What follows is a series of adventures that's both in homage to and a parody of Tintin. The puckish explorer even makes a cameo as the ignorant and condescending explorer of "Tintin and the Congo", a scathing send-up of Herge. The party winds up in a Muslim prince's camp, where there's more than a little fanaticism and a clash of religious wills, along with a surprising death. The Russian artist meets a woman and Abraham marries them (after slightly bending the rules). During the arduous trip, most of the members of the party have to halt except for the happy couple. When they reach the city, the realize that not all is as its seems and everyone's perspective can get skewed if it's too closed off. The cat here is less cynical and nasty and more respectful and helpful, even getting his ability to speak back.
What saves the book from becoming a lecture is Sfar's essential light-heartedness. Even in the most harrowing of scenes, Sfar's faith in the possibilities that humanity possesses informs his worldview. Even the jaded cat can't help but be moved by the painter and many others he meets, while not afraid of meting out punishment to those that deserve it. He was the id to the Rabbi's super-ego when the series began, but it's obvious that both characters started to meet more in the middle with this story. Both have made to see that there was more to the world than could be accounted for in their point of view, and both started to understand the folly of dogmatism--either as a dogmatic holy man or dogmatic cynic. One can't help but love both of them, because they're the most complex characters in the book. Sfar is perhaps guilty of constructing a few too many one-dimensional straw men to rail against, which makes the points he's trying to emphasize a bit too obvious. However, by making the Rabbi and his cat so delightfully ambiguous and shifting in their points of view, having their worldviews threatened at every turn, he's able to mitigate the simplicity of the antagonists with the complexity of his protagonists.
That complexity and the affection he has for his characters is what draws me as a reader to them, again and again, and it's what makes Sfar such a fabulous storyteller.
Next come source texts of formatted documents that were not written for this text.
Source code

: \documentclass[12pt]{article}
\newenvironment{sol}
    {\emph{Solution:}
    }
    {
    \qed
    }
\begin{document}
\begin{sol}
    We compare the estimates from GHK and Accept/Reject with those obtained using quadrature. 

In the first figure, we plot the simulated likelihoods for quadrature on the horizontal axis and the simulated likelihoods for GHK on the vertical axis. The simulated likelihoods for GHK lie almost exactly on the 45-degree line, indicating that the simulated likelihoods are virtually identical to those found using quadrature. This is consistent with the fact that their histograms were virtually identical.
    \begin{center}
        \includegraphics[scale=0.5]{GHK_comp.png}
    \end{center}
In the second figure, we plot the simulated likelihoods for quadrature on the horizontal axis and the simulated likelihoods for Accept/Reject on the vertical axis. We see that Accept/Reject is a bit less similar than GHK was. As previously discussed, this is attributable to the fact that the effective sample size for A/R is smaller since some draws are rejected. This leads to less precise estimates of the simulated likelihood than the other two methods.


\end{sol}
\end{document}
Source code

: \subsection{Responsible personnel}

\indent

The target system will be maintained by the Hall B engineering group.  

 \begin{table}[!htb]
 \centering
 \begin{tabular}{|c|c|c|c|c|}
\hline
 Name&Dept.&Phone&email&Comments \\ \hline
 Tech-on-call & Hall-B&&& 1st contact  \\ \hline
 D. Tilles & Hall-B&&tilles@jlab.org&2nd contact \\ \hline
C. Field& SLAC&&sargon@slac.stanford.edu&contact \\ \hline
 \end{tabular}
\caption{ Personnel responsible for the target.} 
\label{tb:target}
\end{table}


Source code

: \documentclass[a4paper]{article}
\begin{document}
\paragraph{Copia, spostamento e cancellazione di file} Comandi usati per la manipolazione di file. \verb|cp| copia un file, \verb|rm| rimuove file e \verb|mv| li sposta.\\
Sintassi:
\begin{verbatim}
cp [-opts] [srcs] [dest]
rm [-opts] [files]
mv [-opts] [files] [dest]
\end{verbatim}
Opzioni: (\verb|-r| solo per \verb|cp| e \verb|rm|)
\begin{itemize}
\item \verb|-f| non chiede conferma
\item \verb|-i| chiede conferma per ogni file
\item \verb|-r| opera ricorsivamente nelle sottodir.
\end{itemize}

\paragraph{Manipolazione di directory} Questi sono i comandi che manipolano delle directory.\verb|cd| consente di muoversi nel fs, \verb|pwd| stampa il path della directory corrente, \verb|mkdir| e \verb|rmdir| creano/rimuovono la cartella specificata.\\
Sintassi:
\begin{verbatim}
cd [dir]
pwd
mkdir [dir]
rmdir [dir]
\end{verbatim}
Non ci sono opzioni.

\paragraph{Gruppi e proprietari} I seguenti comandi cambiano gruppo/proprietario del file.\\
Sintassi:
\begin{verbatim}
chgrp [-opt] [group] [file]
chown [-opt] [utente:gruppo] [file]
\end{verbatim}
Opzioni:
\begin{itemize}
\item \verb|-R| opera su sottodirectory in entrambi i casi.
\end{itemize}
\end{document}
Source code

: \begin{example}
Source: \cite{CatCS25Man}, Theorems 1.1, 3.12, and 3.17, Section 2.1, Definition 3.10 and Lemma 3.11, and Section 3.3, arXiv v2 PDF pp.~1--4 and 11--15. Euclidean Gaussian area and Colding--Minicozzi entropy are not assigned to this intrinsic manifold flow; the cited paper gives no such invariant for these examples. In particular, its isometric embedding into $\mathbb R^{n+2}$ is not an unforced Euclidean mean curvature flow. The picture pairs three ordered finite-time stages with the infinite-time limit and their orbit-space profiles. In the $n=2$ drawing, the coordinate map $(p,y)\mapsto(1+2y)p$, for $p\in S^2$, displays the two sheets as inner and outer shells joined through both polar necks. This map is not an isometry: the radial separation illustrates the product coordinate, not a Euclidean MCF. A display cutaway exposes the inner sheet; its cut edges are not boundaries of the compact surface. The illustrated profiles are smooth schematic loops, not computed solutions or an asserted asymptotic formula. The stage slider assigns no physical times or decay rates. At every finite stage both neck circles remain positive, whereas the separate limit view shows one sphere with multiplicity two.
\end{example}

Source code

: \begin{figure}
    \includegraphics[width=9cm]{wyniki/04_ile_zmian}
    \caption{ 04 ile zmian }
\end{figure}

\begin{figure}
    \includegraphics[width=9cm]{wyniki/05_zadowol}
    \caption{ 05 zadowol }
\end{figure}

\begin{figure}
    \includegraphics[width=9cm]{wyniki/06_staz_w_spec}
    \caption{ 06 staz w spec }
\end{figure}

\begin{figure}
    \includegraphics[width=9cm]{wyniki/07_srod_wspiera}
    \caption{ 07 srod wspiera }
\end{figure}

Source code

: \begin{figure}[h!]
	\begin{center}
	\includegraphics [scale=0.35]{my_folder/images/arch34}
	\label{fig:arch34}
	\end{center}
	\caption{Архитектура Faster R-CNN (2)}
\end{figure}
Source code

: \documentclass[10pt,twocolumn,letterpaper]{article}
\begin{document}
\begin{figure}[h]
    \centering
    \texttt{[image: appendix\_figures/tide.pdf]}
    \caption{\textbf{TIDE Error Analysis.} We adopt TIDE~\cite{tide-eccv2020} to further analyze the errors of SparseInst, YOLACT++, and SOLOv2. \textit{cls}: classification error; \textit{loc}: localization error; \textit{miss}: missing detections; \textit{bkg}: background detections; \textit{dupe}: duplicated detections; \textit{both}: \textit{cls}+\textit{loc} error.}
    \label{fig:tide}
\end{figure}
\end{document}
Sfar's figures are loose, expressive and at times rubbery. He uses a sketchy style that he will occasionally abandon to make a dramatic point of some kind, especially with the striking figure of Malka. He uses color to carry a lot of the storytelling load, giving the book a sumptuous feel. The iconic nature of most of his characters adds a touch of lightness to the visuals, never allowing it to bog down in eye-distracting ornamentation. While there are plenty of clever decorative touches, they all serve to draw the eye into his characterizations. There's a fluidity, grace and even whimsy to this book, adding to its breezy nature as a read but never quite allowing the reader to relinquish the responsibility of digesting Sfar's message.
Amazing synchronicity. This is sitting in my amazon "cart" waiting to be purchased today.